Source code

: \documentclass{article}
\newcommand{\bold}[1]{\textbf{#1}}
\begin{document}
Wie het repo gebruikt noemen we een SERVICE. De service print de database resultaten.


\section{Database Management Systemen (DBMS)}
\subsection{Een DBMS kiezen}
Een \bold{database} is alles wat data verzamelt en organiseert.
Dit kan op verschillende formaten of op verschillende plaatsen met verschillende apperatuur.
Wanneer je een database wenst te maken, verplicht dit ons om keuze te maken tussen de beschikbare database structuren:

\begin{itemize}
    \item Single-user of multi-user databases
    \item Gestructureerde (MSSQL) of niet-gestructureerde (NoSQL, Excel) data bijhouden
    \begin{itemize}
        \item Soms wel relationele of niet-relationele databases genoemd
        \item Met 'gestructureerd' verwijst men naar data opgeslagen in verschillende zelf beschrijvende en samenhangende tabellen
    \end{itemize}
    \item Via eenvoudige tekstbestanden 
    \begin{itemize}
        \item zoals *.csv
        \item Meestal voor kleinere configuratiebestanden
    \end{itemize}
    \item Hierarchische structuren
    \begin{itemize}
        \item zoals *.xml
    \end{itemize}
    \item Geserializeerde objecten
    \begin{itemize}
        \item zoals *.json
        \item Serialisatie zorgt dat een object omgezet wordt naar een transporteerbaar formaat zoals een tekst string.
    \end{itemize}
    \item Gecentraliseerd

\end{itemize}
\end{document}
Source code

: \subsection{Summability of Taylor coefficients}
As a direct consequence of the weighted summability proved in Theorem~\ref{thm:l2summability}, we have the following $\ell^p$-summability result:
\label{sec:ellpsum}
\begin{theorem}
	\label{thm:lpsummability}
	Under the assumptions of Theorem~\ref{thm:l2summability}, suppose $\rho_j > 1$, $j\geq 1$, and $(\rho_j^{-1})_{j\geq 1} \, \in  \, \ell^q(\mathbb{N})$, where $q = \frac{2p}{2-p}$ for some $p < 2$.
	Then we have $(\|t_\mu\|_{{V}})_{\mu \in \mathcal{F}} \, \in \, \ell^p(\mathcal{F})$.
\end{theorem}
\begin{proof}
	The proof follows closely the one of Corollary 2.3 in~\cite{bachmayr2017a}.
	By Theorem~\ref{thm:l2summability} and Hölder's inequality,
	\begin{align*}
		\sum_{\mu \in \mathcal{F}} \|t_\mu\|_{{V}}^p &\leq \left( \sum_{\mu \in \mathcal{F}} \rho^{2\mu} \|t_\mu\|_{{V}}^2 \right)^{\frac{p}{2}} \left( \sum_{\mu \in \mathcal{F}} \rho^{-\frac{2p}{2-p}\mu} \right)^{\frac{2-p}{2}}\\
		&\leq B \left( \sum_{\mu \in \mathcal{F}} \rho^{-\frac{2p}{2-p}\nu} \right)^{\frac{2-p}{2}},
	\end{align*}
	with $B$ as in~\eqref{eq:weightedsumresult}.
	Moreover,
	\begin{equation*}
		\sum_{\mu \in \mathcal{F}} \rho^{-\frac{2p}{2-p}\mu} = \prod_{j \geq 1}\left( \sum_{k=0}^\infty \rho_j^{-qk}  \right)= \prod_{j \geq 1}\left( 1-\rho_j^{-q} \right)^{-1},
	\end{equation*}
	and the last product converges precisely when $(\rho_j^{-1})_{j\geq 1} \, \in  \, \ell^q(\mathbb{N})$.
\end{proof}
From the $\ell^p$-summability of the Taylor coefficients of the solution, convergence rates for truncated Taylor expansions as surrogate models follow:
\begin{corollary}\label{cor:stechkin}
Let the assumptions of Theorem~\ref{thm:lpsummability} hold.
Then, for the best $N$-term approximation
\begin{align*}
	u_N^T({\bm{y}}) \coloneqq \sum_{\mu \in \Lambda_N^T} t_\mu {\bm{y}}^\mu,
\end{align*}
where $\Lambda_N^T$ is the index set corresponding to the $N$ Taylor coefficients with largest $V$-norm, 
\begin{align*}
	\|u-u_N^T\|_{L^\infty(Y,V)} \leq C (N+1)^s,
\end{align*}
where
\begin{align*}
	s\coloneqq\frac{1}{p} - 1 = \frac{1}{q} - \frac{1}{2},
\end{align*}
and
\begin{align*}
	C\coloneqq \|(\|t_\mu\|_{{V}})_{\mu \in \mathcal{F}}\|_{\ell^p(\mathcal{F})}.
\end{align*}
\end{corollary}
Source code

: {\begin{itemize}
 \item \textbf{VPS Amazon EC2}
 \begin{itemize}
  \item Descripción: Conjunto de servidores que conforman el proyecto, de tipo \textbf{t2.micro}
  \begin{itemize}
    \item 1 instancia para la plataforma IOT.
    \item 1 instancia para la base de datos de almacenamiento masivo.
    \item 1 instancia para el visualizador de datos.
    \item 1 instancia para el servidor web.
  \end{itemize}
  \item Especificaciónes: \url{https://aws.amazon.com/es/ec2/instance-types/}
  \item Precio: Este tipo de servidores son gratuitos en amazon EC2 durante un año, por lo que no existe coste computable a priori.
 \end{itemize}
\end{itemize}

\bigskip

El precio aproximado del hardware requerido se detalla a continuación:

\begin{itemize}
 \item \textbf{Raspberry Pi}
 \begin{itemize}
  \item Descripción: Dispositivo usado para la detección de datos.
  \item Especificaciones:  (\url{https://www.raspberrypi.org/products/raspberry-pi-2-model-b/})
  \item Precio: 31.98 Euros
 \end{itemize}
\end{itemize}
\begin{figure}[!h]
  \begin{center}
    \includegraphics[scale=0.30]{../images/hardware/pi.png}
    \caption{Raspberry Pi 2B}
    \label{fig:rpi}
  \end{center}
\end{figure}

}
--------------------
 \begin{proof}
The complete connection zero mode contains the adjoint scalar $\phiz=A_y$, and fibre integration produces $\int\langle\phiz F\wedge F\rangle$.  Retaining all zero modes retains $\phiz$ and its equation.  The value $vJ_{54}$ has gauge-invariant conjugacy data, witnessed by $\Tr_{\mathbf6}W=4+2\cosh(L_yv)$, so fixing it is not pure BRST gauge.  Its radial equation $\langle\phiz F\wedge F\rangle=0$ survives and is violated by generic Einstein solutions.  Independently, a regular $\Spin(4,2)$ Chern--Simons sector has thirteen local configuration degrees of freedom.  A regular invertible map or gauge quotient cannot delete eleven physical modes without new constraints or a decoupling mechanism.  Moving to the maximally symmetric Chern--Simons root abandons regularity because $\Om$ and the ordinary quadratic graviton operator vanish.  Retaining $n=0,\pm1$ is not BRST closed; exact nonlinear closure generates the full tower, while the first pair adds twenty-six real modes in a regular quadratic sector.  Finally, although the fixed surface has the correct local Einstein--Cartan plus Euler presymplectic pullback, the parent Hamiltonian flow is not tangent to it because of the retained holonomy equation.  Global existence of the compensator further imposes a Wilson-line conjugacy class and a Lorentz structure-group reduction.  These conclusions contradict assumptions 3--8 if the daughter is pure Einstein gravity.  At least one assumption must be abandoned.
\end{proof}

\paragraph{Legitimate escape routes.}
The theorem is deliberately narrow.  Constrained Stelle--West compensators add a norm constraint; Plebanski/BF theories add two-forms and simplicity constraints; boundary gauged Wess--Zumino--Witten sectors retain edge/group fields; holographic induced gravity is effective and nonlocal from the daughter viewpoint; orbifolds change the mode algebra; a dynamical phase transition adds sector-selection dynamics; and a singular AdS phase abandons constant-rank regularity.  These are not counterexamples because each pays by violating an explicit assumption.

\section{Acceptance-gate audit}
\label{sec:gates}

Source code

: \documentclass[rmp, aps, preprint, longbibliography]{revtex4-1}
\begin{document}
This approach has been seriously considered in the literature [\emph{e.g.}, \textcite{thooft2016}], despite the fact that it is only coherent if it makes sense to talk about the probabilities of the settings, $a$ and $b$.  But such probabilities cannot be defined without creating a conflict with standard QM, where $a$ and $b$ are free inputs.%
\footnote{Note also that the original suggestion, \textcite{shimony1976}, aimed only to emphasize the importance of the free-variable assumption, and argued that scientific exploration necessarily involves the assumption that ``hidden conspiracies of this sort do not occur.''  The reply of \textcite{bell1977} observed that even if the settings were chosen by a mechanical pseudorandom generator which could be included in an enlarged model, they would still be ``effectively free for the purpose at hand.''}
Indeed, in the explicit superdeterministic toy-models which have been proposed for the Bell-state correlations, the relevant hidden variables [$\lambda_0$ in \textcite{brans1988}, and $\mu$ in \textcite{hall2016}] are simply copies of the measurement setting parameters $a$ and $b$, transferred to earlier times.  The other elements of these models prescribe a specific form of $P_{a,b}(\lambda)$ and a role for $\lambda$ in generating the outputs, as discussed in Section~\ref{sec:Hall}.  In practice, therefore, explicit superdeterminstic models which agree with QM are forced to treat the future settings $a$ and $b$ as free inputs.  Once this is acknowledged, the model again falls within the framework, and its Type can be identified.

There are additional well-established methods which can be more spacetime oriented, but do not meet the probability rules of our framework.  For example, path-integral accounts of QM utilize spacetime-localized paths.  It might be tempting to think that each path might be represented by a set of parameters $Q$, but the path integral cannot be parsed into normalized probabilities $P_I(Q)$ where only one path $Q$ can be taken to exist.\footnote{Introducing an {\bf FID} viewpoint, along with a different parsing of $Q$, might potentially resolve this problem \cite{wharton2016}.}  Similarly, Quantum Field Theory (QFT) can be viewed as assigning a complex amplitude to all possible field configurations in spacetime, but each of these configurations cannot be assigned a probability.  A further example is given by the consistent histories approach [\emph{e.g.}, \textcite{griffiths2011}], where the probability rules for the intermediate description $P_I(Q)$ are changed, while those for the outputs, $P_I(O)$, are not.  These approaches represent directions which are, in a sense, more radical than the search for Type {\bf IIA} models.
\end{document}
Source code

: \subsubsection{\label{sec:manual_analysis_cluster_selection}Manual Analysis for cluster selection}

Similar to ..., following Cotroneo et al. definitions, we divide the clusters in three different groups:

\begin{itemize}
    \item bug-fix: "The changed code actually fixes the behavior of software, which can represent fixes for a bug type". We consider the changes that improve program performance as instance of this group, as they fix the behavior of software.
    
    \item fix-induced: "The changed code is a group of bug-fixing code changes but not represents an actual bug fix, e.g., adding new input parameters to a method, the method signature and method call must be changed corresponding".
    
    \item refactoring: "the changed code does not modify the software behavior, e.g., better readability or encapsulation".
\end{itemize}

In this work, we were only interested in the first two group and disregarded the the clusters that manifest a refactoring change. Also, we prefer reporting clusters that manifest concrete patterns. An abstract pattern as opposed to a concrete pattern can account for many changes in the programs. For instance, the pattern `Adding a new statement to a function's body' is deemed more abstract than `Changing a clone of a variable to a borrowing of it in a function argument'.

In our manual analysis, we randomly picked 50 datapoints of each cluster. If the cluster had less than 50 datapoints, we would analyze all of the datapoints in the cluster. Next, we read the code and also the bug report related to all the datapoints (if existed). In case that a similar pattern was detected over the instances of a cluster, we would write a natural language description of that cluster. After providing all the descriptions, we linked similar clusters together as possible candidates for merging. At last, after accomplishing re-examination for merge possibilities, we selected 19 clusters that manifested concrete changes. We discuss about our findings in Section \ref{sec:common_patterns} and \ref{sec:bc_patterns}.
--------------------
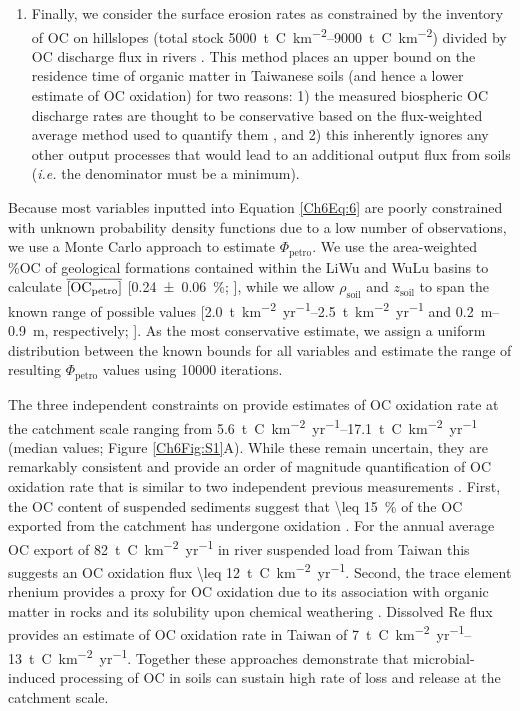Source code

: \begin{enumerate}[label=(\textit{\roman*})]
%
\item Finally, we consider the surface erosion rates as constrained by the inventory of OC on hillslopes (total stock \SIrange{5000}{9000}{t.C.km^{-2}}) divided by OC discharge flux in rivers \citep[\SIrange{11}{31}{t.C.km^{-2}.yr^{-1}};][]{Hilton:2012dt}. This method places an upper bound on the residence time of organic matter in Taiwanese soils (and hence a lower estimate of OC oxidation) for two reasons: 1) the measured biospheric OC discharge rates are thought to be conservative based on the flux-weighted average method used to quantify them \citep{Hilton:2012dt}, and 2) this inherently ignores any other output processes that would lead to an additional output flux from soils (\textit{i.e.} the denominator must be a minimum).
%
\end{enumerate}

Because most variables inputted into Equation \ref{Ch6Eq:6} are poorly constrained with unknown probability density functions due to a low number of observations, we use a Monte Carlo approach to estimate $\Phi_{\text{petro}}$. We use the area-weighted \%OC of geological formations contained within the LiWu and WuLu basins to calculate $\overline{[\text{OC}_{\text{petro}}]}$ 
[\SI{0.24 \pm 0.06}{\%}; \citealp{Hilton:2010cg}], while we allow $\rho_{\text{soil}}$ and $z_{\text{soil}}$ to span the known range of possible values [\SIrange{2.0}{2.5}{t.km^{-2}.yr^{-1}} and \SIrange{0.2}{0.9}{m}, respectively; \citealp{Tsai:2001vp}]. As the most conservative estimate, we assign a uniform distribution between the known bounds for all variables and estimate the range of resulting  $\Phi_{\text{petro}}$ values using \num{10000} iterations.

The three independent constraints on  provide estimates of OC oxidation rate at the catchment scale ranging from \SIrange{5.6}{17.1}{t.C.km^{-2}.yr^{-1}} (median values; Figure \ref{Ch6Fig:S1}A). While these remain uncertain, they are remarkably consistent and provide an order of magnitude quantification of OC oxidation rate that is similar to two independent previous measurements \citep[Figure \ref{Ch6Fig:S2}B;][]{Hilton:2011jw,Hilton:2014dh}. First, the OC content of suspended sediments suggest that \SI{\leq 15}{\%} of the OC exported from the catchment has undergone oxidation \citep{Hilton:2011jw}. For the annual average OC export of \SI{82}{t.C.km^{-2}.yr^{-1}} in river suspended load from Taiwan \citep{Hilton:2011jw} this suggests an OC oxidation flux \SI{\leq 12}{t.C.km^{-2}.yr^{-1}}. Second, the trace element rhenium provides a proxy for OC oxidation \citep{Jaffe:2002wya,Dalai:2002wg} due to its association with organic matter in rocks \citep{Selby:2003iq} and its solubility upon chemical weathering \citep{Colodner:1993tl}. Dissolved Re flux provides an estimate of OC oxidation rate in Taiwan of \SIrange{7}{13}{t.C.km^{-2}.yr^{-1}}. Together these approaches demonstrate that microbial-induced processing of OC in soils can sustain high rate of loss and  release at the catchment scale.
--------------------
Work request>
Work through the data above line by line and give the number of lines in which "naar" occurs. Add nothing else.

Exercise response>
2